Rotation policy need of the hour
It is a rule of sport that whenever a team has the run of the game ? whatever the sport ? it gains a momentum that takes some stopping.Updated: Nov 12, 2005 03:08 IST
It is a rule of sport that whenever a team has the run of the game – whatever the sport – it gains a momentum that takes some stopping. That is exactly what has happened to the Indian team throughout this series. That first match in Nagpur gave them a high that they never really came off. Had those initial gambits of sending in a pinch hitter, and encouraging batsmen to hit big shots, not succeeded, I doubt whether the experimentation within the Indian team would have been quite as intense.
However, those risks paid off handsomely, and we must take stock of our game in light of the hectic cricket season ahead. The Indians, too, will take on an in-form South African squad, but they are playing with great confidence at the moment and backing their abilities to the hilt. We, on the other hand, have not competed as well as we could have, and though the team is still strongly bound as a unit, we need to take a break and renew our resources.

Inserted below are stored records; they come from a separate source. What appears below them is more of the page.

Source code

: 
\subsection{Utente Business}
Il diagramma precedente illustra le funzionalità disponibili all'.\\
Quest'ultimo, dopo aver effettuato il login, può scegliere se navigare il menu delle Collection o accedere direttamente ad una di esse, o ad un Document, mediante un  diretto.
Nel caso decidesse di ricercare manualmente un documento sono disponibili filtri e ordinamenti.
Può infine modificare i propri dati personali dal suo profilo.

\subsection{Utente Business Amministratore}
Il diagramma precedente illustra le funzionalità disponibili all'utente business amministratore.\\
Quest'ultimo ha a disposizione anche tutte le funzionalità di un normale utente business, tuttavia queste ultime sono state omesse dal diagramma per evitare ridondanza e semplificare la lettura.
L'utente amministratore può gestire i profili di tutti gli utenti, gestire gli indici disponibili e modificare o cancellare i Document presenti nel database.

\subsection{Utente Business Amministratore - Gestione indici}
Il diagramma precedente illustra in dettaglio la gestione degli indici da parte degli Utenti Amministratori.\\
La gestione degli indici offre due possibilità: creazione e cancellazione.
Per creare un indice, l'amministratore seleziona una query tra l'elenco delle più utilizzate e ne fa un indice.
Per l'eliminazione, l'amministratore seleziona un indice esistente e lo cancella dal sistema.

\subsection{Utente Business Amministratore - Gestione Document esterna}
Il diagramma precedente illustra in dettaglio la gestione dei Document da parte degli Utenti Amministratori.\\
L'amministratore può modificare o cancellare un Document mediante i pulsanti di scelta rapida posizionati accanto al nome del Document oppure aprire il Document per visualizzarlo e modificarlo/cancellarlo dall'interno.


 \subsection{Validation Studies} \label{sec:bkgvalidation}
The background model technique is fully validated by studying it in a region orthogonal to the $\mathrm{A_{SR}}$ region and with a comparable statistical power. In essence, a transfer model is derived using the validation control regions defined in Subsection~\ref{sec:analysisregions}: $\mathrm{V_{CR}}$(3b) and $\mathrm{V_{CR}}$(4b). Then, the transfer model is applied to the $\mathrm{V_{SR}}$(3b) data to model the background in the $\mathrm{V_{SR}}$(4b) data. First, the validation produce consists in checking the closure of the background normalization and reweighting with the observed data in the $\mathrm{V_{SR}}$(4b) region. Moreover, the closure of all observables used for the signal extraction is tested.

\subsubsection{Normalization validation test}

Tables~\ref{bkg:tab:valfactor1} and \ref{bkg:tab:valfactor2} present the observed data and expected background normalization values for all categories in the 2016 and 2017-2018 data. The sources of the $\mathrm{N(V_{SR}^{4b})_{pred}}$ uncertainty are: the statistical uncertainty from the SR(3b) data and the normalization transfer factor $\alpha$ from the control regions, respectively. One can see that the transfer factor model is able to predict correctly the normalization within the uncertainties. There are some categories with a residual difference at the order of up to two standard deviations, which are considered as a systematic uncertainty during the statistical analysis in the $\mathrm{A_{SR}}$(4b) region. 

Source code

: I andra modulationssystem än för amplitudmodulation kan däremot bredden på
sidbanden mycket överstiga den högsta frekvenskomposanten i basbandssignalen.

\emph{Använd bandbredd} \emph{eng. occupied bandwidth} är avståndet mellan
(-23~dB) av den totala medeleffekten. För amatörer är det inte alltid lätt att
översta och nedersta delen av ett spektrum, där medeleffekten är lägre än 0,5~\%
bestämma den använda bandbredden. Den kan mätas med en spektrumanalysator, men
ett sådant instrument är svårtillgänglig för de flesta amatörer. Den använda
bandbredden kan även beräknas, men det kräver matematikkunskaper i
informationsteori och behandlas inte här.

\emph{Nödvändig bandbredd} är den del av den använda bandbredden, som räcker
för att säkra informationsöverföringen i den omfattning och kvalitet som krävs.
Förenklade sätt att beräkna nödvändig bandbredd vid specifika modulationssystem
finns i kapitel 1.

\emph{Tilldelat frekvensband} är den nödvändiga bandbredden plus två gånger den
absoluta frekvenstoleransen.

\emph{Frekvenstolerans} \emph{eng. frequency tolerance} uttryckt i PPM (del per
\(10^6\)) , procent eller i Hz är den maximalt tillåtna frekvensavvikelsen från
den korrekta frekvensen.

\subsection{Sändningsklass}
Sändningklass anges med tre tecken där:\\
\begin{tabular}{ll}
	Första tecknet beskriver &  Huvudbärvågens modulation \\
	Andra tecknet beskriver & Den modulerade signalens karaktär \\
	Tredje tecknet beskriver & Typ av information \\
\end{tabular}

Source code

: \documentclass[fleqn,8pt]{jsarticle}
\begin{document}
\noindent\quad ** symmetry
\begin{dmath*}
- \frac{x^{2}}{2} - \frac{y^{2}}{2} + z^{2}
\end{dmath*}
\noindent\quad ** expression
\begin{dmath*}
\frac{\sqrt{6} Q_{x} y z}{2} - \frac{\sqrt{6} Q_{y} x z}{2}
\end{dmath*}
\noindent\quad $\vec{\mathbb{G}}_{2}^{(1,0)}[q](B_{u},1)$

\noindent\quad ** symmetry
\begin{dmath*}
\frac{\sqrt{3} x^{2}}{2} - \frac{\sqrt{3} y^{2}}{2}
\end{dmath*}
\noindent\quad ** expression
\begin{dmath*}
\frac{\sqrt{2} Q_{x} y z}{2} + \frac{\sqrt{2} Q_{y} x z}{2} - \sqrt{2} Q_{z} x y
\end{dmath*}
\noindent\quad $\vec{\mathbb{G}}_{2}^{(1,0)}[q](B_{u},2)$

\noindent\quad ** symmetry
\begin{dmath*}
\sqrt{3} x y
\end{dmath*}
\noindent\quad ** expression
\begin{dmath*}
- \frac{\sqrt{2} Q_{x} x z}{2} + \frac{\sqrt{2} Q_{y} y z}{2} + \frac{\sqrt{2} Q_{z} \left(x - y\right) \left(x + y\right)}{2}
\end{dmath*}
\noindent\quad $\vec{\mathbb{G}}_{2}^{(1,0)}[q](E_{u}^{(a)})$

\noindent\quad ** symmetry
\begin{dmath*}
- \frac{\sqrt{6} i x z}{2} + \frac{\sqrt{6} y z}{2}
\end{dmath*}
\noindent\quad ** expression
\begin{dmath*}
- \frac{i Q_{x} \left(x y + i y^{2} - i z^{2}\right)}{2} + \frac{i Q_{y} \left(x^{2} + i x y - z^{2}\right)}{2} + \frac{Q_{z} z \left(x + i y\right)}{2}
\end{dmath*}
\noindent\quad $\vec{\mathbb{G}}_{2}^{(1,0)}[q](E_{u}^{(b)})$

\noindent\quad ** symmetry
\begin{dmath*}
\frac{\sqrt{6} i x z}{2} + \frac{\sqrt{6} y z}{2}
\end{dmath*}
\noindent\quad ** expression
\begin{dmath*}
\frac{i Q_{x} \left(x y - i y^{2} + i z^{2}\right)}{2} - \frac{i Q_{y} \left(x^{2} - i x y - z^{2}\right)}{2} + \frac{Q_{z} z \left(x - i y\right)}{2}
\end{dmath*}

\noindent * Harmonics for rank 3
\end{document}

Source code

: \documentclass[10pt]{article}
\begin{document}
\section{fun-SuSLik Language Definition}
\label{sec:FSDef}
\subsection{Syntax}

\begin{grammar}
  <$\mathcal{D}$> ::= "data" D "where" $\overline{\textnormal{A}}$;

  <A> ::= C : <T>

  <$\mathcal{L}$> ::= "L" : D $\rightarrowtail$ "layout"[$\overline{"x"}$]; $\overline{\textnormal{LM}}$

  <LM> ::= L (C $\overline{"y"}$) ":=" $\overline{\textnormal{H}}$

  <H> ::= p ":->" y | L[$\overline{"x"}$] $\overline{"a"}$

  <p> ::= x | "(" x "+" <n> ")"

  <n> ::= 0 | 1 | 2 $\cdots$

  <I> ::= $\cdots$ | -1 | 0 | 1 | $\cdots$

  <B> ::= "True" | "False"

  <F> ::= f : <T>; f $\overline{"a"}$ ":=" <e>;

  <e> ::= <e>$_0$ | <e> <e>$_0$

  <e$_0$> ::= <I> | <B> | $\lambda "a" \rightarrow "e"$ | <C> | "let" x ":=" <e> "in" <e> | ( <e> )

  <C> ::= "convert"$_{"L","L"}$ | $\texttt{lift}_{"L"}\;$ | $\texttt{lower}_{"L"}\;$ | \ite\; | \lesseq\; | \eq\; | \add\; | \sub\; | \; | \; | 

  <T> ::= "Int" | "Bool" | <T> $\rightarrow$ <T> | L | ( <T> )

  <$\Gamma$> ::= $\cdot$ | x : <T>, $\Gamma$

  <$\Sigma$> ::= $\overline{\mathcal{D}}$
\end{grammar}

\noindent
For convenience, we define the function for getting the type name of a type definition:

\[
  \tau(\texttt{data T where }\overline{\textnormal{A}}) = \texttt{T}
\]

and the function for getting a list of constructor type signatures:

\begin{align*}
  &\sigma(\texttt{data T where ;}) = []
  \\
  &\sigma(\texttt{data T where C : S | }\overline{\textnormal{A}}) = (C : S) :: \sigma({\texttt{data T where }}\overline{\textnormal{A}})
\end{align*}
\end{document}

The gap between our ODI and Test series will really help in that regard. It has not been easy for the youngsters to perform at their peak away from home and going into the Tests straight away would probably have caused the scars from the ODI series to fester. A fortnight or so with their families ought to recharge their batteries, because, after all, seven ODIs is a tad too many.
When we come back for the Tests, we will probably be carrying a few fresh faces and a few new strategies as well.
This has been my first away trip with the team, and we know that the forthcoming tours to India, New Zealand, Australia, Bangladesh, Pakistan and England over the next eight months will provide us with a terrific opportunity to reassess our strengths and weaknesses.
The Sri Lankans have in the past been described as poor travellers, and it is true that we have not travelled well in this series, playing catch up most of the time. But I personally am keen to change that and we are excited about the season ahead. At the end of the day, the Indians do not travel very well either, and any young cricketer groomed in certain conditions in India, Pakistan or Sri Lanka finds it extremely difficult to adjust to conditions in England, New Zealand or Australia. This is where county cricket plays such a vital role – you will notice that players with experience of county or English league cricket are successful the world over in conditions of any kind.
However, to return to this series, as far as I am concerned, after the 4-0 scoreline it had become a three-match miniseries in which we are tied 1-1. The aim now is to make it 2-1 in our favour, and we will push as hard for a win as we would have done for the opening match of a series. We will be missing Farveez Maharoof, who has split the webbing of his hand, and are yet to take a decision on Murali because we are also aware that we will require him at peak form in the coming months and want him to put all his niggles to rest. Perhaps a rotational policy as the Indians have practiced is called for. Then again, our bowling has proved vulnerable on this tour – though mostly because the bowlers have not had enough runs to defend – so we will not take a call on that yet.
Whatever the team, we will go all out for a win. The boys have learnt a lot on this tour, which can only help us in the months ahead. We certainly look forward to coming back in December.